*What this task involves*: Among the lines below, restate word for word only those from the line with "Despite the large" through the line with "## **Conclusion:**", with both end lines kept.

*Data records*:
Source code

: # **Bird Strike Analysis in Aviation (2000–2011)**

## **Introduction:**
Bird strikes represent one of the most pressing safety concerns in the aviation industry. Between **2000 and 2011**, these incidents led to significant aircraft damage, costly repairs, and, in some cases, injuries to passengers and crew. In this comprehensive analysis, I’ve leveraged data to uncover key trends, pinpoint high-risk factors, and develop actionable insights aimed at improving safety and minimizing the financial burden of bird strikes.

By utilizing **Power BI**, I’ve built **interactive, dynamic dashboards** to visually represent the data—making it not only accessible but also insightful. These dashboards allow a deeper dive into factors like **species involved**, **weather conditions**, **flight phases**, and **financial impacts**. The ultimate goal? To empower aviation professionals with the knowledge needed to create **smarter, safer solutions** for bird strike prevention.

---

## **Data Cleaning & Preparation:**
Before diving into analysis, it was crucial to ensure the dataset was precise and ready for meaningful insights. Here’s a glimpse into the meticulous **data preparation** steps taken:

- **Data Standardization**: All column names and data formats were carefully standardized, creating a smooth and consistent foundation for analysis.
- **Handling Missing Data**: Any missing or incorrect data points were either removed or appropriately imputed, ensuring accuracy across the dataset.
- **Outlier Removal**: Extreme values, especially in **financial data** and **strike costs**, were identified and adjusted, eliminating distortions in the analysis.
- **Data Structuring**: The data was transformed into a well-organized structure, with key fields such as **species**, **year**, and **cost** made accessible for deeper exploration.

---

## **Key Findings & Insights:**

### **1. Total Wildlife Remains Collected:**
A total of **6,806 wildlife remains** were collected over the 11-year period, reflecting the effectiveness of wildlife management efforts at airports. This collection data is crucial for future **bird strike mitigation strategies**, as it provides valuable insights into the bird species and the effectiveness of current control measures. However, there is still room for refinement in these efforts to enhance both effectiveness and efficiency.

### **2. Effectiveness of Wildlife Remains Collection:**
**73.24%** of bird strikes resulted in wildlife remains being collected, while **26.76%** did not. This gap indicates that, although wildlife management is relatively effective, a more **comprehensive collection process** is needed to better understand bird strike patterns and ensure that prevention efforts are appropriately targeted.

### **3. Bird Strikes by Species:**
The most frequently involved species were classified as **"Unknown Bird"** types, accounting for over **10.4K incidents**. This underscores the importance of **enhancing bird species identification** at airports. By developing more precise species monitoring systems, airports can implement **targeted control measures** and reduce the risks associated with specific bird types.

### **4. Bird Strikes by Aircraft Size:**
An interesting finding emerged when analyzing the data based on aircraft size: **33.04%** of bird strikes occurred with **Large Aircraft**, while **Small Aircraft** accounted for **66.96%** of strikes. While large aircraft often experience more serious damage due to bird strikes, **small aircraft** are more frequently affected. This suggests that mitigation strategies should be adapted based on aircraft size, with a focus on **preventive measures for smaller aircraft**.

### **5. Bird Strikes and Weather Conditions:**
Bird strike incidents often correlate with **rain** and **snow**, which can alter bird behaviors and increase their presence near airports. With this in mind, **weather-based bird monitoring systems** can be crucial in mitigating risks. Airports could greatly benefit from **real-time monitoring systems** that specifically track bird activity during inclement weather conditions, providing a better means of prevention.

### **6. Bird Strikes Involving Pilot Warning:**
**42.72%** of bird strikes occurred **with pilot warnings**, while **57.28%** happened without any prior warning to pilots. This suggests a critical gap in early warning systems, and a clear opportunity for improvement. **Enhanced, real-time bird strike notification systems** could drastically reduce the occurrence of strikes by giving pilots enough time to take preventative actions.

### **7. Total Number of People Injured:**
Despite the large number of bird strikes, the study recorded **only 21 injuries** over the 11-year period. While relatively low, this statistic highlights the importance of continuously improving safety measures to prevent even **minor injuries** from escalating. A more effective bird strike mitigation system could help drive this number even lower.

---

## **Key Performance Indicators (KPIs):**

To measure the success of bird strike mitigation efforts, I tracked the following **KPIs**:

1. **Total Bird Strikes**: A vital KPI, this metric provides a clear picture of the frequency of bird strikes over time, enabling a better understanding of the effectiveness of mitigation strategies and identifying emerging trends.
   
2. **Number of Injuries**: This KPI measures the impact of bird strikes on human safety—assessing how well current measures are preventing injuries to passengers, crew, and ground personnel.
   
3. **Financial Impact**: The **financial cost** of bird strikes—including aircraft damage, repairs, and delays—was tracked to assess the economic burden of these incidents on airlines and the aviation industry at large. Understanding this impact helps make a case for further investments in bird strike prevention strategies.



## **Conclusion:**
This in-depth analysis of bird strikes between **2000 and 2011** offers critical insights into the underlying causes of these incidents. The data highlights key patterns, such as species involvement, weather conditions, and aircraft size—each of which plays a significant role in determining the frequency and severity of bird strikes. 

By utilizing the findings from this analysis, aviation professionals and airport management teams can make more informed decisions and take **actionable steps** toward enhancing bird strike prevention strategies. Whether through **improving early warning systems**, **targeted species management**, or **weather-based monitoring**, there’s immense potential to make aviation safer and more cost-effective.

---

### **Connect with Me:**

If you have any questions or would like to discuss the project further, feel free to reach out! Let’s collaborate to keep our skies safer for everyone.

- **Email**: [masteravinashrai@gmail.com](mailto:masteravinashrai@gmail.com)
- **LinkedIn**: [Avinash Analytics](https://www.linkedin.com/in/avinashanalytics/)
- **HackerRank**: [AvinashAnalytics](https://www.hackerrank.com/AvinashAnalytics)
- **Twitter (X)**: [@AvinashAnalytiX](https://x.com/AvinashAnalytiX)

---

*Answer below*:
Despite the large number of bird strikes, the study recorded **only 21 injuries** over the 11-year period. While relatively low, this statistic highlights the importance of continuously improving safety measures to prevent even **minor injuries** from escalating. A more effective bird strike mitigation system could help drive this number even lower.

---

## **Key Performance Indicators (KPIs):**

To measure the success of bird strike mitigation efforts, I tracked the following **KPIs**:

1. **Total Bird Strikes**: A vital KPI, this metric provides a clear picture of the frequency of bird strikes over time, enabling a better understanding of the effectiveness of mitigation strategies and identifying emerging trends.
   
2. **Number of Injuries**: This KPI measures the impact of bird strikes on human safety—assessing how well current measures are preventing injuries to passengers, crew, and ground personnel.
   
3. **Financial Impact**: The **financial cost** of bird strikes—including aircraft damage, repairs, and delays—was tracked to assess the economic burden of these incidents on airlines and the aviation industry at large. Understanding this impact helps make a case for further investments in bird strike prevention strategies.



## **Conclusion:**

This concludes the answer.